Association of Serum Lipoprotein (a) Levels and Coronary Atheroma Volume by Intravascular Ultrasound

Chetan P Huded 1, Nishant P Shah 2, Rishi Puri 1, Stephen J Nicholls 3, Kathy Wolski 1, Steven E Nissen 1, Leslie Cho 1,
PMCID: PMC7763761  PMID: 33222598

Abstract

Background

Lp(a) (lipoprotein (a)) is a risk factor for cardiovascular events, but the mechanism of increased risk is uncertain. This study evaluated the relationship between Lp(a) and coronary atheroma volume by intravascular ultrasound.

Methods and Results

This was a post hoc analysis of 6 randomized trials of coronary atheroma by intravascular ultrasound. The population was stratified into high (≥60 mg/dL) and low (<60 mg/dL) baseline serum Lp(a). The primary outcome was baseline coronary percent atheroma volume. A mixed model adjusted for baseline low density lipoprotein, ApoB (apoliporotein B100), non‐high density lipoprotein, sex, age, race, history of myocardial infarction, statin use, and intravascular ultrasound study was used to provide estimates of baseline plaque burden. Of 3943 patients, 17.3% (683) had Lp(a) ≥ 60 mg/dL and 82.7% (3260) had Lp(a) < 60 mg/dL. At baseline, uncorrected low density lipoprotein level (107.7 ± 32.0 versus 99.1 ± 31.5) and statin therapy (99.0% versus 97.0%) were higher in patients with high Lp(a) levels, but low density lipoprotein corrected for Lp(a) was lower (80.6 ± 32.0 versus 94.0 ± 31.4) in patients with high Lp(a) levels. Percent atheroma volume was significantly higher in the high Lp(a) group in unadjusted (38.2% [32.8, 43.6] versus 37.1% [31.4, 43.1], P=0.01) and risk‐adjusted analyses (38.7%±0.5 versus 37.5%±0.5, P<0.001). There was a significant association of increasing risk‐adjusted percent atheroma volume across quintiles of Lp(a) (Lp(a) quintiles 1‐5; 37.3 ± 0.5%, 37.2 ± 0.5%, 37.3 ± 0.5%, 38.0 ± 0.5%, 38.5 ± 0.5%, P=0.002).

Conclusions

Elevated Lp(a) is independently associated with increased percent atheroma volume. Further work is needed to clarify the relationship of Lp(a)‐lowering treatment with cardiovascular outcomes.
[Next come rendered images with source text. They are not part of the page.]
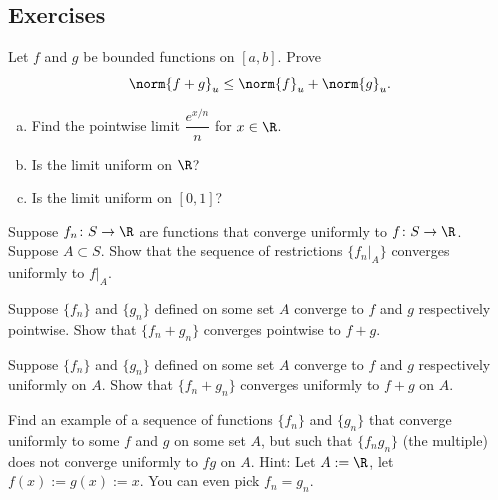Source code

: \documentclass[12pt]{book}
\begin{document}
\subsection*{Exercises}

\begin{exercise}
Let $f$ and $g$ be bounded functions on $[a,b]$.
Prove 
\begin{equation*}
\norm{f+g}_u \leq \norm{f}_u + \norm{g}_u .
\end{equation*}
\end{exercise}


\begin{exercise}
\begin{enumerate}[a)]
 \item Find the pointwise limit $\dfrac{e^{x/n}}{n}$ for $x \in \R$.
  \item Is the limit uniform on $\R$?
   \item Is the limit uniform on $[0,1]$?
\end{enumerate}
\end{exercise}

\begin{exercise}
Suppose $f_n \colon S \to \R$ are functions that converge uniformly
to $f \colon S \to \R$.
Suppose $A \subset S$.
Show that
the sequence of restrictions $\{ f_n|_A \}$ converges uniformly to $f|_A$.
\end{exercise}

\begin{exercise}
Suppose $\{ f_n \}$ and $\{ g_n \}$ defined on some set $A$ converge to
$f$ and $g$ respectively pointwise.
Show that $\{ f_n+g_n \}$ converges
pointwise to $f+g$.
\end{exercise}

\begin{exercise}
Suppose $\{ f_n \}$ and $\{ g_n \}$ defined on some set $A$ converge to
$f$ and $g$ respectively uniformly on $A$.
Show that $\{ f_n+g_n \}$
converges uniformly to $f+g$ on $A$.
\end{exercise}

\begin{exercise}
Find an example of a sequence of functions $\{ f_n \}$ and $\{ g_n \}$
that converge uniformly to some $f$ and $g$ on some set $A$, but such that
$\{ f_ng_n \}$ (the multiple) does not converge uniformly to $fg$ on $A$.
Hint: Let $A := \R$, let $f(x):=g(x) := x$.
You can even pick $f_n = g_n$.
\end{exercise}
\end{document}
Keywords: atheroma, intravascular ultrasound, lipids, lipoprotein (a), prevention

Subject Categories: Lipids and Cholesterol, Ultrasound


Nonstandard Abbreviations and Acronyms

Lp(a)

lipoprotein (a)

PAV

percent atheroma volume

Clinical Perspective

What is New?

  • Lp(a) (lipoprotein (a)) has emerged as a strong risk factor for cardiovascular disease; however, the mechanism of risk is unknown.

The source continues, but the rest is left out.